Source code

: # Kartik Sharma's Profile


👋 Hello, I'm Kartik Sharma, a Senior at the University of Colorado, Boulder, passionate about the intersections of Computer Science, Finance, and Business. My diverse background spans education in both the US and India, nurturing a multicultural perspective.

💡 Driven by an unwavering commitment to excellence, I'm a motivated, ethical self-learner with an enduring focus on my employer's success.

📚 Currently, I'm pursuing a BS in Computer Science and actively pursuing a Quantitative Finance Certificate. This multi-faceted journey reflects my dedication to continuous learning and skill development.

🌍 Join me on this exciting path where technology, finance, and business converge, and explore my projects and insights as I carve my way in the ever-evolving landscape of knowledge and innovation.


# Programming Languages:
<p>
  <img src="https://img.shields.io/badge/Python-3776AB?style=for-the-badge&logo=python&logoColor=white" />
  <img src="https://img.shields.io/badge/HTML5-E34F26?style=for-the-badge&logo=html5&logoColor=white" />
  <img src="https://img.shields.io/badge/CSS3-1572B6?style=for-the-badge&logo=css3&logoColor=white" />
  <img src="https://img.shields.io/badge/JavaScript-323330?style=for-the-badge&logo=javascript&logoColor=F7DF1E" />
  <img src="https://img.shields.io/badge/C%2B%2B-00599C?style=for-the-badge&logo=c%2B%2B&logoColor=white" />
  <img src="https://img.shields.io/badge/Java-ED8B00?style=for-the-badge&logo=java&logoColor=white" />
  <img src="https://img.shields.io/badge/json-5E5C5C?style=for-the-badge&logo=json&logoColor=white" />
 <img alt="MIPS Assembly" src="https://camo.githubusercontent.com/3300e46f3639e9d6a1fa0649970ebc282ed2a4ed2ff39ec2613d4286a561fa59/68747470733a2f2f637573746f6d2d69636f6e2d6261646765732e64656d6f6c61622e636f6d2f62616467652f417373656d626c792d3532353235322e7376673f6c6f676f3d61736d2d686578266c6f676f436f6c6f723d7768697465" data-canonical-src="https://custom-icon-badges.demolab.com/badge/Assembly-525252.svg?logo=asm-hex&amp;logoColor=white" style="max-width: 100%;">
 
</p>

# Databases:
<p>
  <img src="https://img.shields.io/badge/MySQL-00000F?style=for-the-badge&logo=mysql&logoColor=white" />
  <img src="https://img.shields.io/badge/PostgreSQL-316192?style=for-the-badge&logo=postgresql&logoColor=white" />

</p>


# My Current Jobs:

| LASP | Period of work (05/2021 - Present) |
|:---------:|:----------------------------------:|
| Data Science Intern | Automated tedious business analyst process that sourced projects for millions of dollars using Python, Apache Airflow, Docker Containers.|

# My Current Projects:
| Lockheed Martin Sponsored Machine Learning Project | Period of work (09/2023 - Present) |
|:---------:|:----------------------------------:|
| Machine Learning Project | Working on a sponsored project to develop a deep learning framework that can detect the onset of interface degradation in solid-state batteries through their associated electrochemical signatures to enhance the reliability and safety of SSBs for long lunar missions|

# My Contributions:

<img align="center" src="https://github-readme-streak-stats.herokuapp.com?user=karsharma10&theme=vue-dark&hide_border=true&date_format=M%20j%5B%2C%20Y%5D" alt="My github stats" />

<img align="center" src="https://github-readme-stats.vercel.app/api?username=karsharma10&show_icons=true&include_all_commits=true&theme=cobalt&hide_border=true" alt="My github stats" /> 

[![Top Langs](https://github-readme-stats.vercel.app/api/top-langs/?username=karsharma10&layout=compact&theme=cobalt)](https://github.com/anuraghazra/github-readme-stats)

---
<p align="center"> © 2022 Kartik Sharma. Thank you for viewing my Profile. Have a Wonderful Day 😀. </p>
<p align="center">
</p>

-*-

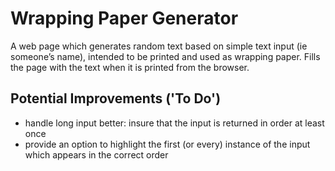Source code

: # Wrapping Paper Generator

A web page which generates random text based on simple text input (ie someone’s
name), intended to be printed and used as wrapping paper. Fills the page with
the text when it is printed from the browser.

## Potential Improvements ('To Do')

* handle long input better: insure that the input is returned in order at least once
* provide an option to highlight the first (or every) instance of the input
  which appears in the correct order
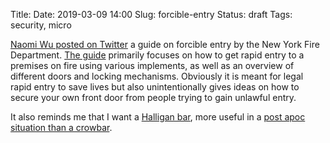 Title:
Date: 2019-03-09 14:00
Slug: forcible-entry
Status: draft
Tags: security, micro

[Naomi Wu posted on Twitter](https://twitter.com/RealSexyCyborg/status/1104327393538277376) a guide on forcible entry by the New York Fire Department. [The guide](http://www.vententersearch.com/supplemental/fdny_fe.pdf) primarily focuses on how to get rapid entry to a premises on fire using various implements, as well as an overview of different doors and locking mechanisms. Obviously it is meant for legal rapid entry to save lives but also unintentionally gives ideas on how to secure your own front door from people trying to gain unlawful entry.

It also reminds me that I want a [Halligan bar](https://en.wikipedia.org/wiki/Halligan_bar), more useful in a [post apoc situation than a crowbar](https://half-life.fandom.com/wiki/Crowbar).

-*-

In the material above, locate the line containing "Slug: forcible-entry" and the line containing "It also reminds". Transcribe exactly those two lines and every line between them, and nothing more.

• _Worked solution_
Slug: forcible-entry
Status: draft
Tags: security, micro

[Naomi Wu posted on Twitter](https://twitter.com/RealSexyCyborg/status/1104327393538277376) a guide on forcible entry by the New York Fire Department. [The guide](http://www.vententersearch.com/supplemental/fdny_fe.pdf) primarily focuses on how to get rapid entry to a premises on fire using various implements, as well as an overview of different doors and locking mechanisms. Obviously it is meant for legal rapid entry to save lives but also unintentionally gives ideas on how to secure your own front door from people trying to gain unlawful entry.

It also reminds me that I want a [Halligan bar](https://en.wikipedia.org/wiki/Halligan_bar), more useful in a [post apoc situation than a crowbar](https://half-life.fandom.com/wiki/Crowbar).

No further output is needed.